> _EXERCISE DIRECTIONS_
Every line that holds the word "Piqi" needs to be copied from the data below.

[Opening DATASET CONTENT section]

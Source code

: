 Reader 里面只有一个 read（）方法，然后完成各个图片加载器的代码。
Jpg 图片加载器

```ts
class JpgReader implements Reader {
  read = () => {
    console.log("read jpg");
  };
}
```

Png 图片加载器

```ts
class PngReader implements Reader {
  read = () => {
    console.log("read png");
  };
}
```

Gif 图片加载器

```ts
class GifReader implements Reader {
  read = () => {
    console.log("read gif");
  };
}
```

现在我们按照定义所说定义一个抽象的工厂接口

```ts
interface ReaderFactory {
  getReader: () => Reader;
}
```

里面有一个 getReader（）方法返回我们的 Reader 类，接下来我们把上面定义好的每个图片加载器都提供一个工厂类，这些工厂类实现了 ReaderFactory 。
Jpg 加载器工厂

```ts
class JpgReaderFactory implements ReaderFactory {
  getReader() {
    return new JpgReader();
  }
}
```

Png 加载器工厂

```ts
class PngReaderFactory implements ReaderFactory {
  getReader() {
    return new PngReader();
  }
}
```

[Closing DATASET CONTENT section]
[Opening DATASET CONTENT section]

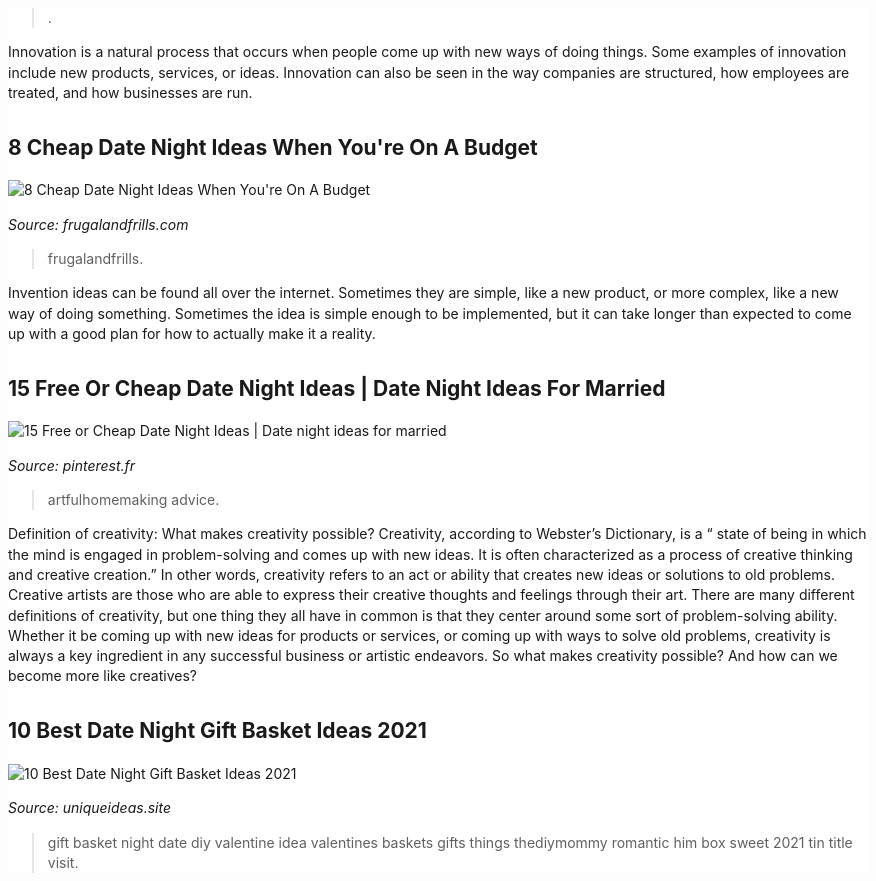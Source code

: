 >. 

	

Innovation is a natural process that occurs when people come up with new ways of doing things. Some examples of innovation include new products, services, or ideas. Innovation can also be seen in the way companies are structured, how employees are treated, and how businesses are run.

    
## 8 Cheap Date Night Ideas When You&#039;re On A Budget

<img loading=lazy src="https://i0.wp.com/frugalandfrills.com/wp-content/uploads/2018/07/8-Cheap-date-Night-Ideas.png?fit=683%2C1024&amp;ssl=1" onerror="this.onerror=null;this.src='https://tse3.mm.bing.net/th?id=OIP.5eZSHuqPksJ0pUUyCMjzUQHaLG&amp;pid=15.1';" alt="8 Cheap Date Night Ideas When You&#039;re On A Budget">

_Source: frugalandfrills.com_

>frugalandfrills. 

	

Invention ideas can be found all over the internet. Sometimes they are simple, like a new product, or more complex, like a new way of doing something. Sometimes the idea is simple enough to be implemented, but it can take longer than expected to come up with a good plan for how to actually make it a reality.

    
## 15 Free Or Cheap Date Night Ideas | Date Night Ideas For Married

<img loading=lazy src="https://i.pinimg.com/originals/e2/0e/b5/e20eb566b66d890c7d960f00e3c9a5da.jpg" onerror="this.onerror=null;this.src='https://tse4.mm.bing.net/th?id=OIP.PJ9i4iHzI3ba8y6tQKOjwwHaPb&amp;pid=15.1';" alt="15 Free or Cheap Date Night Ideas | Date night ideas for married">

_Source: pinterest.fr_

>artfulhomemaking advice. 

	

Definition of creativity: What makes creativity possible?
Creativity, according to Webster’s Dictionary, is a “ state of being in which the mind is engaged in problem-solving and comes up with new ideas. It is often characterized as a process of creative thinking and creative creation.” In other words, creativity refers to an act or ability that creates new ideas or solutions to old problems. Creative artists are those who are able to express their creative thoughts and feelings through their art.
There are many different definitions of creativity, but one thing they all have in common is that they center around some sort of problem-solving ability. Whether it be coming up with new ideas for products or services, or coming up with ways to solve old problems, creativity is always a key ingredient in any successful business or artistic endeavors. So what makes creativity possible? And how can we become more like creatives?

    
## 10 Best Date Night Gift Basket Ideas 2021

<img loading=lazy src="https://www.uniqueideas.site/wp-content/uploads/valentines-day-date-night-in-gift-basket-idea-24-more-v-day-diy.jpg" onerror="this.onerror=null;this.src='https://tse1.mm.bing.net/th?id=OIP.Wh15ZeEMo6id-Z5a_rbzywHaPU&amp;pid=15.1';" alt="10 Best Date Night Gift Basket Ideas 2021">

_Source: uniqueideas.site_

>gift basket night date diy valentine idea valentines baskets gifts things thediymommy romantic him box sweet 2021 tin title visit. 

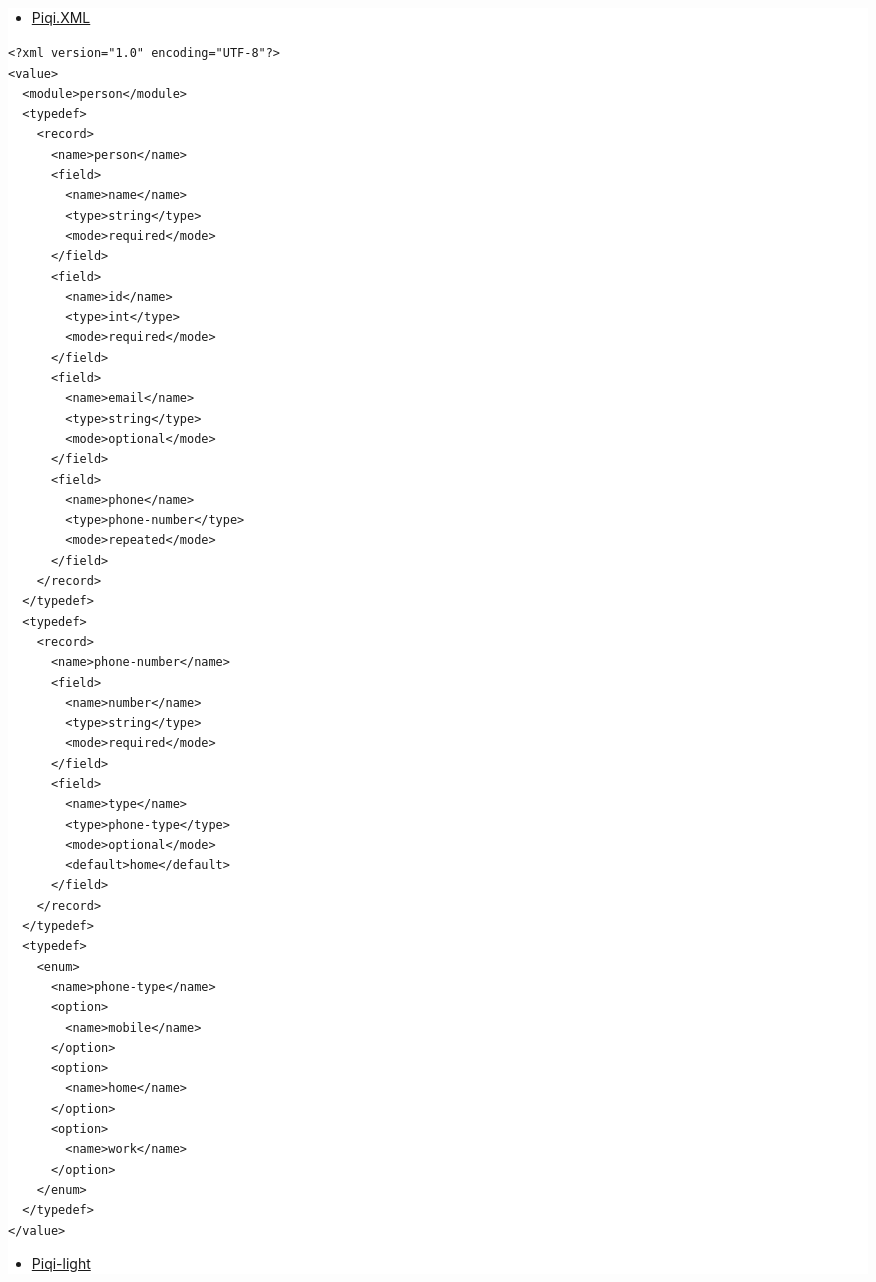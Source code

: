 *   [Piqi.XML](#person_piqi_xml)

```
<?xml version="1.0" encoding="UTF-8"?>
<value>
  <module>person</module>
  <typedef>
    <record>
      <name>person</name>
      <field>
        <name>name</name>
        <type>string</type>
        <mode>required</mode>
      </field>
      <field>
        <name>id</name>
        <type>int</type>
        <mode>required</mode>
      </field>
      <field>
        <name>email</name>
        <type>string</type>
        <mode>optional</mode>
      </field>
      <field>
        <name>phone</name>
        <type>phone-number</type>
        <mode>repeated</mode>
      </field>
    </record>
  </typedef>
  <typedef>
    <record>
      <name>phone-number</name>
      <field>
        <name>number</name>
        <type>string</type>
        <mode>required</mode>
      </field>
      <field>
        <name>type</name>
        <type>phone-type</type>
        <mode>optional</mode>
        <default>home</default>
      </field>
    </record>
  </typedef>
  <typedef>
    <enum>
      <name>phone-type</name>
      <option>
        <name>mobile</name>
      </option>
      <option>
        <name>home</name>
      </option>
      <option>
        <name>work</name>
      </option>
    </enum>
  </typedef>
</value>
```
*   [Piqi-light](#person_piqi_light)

[Closing DATASET CONTENT section]

> _TASK OUTPUT_
: *   [Piqi.XML](#person_piqi_xml)
*   [Piqi-light](#person_piqi_light)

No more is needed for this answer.